*** Supplied information ***
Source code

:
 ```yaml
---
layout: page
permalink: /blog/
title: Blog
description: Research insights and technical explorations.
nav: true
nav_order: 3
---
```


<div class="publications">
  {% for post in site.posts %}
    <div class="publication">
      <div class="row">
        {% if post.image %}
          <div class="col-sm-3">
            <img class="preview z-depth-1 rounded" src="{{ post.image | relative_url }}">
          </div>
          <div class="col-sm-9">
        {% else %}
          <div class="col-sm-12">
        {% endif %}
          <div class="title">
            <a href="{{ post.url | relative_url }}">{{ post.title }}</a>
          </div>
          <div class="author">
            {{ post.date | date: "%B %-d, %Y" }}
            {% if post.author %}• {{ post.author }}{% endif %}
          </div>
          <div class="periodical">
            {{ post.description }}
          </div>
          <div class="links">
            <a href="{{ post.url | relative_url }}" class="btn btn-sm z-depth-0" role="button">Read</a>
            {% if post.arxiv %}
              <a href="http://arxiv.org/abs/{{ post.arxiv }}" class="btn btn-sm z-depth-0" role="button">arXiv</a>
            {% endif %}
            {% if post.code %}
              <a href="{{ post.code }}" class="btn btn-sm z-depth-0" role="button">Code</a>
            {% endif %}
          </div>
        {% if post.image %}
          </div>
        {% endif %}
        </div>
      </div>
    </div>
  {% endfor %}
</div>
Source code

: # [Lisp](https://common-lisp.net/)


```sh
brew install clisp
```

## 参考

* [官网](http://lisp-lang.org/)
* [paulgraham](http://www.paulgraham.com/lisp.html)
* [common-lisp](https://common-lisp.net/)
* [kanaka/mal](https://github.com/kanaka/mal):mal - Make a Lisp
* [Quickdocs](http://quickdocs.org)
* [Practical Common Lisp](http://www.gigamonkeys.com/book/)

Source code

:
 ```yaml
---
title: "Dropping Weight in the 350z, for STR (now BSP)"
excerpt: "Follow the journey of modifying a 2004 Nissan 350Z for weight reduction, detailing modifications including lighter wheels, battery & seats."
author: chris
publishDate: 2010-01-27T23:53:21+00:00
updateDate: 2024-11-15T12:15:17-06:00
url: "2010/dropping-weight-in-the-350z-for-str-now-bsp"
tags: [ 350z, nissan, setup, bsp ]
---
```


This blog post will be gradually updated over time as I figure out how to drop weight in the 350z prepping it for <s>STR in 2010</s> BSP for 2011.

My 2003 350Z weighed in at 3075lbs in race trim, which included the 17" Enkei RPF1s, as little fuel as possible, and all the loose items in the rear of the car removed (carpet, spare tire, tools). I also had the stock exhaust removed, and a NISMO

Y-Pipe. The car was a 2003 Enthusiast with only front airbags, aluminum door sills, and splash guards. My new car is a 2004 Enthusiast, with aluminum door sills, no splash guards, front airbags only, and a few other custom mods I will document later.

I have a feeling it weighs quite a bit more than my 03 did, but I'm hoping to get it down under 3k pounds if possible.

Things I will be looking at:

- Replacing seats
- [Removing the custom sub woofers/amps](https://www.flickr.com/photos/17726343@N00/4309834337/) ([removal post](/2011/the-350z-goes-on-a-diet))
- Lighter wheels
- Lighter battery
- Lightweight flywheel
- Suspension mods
*** End of Supplied information ***
▸ **The problem**
Could you print, exactly and with nothing else, the lines from the one containing "- [Removing the" through the last line of the records above?

▸ **Result for this task**
- [Removing the custom sub woofers/amps](https://www.flickr.com/photos/17726343@N00/4309834337/) ([removal post](/2011/the-350z-goes-on-a-diet))
- Lighter wheels
- Lighter battery
- Lightweight flywheel
- Suspension mods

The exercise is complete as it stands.